Exercise objective ▸ Copies of all lines containing the string "label" are needed from the data below.

[Plain-text document sources]
________
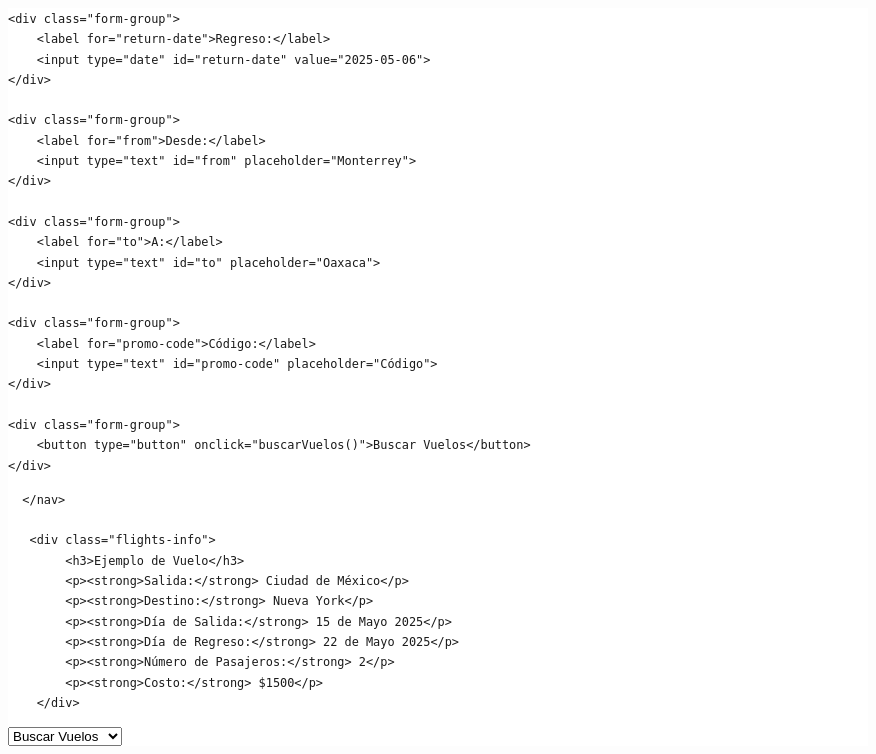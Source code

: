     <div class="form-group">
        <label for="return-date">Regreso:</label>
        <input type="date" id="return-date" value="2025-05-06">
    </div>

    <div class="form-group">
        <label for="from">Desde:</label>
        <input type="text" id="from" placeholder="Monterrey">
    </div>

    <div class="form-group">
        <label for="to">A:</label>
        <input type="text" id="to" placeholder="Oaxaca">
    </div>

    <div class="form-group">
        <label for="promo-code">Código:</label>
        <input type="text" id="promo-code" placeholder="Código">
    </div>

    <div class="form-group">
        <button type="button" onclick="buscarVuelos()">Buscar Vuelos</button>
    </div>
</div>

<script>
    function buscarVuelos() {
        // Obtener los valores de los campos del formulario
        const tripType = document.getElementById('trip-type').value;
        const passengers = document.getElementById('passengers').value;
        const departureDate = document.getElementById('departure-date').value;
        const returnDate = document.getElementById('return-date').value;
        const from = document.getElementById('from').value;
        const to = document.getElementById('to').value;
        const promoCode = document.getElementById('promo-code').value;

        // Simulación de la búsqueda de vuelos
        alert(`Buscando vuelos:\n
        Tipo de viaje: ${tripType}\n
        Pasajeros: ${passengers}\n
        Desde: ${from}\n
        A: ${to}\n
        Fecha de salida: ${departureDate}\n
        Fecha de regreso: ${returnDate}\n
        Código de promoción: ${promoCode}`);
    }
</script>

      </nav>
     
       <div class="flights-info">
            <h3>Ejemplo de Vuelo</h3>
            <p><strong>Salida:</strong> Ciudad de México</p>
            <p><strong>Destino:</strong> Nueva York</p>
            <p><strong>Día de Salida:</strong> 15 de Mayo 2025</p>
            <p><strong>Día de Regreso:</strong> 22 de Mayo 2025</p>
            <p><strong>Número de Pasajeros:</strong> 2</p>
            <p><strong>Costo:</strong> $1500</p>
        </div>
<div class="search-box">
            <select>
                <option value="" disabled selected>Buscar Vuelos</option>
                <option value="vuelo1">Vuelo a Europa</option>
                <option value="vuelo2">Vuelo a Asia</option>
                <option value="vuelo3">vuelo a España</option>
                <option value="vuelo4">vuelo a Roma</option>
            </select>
________
Result ▸
        <label for="return-date">Regreso:</label>
        <label for="from">Desde:</label>
        <label for="to">A:</label>
        <label for="promo-code">Código:</label>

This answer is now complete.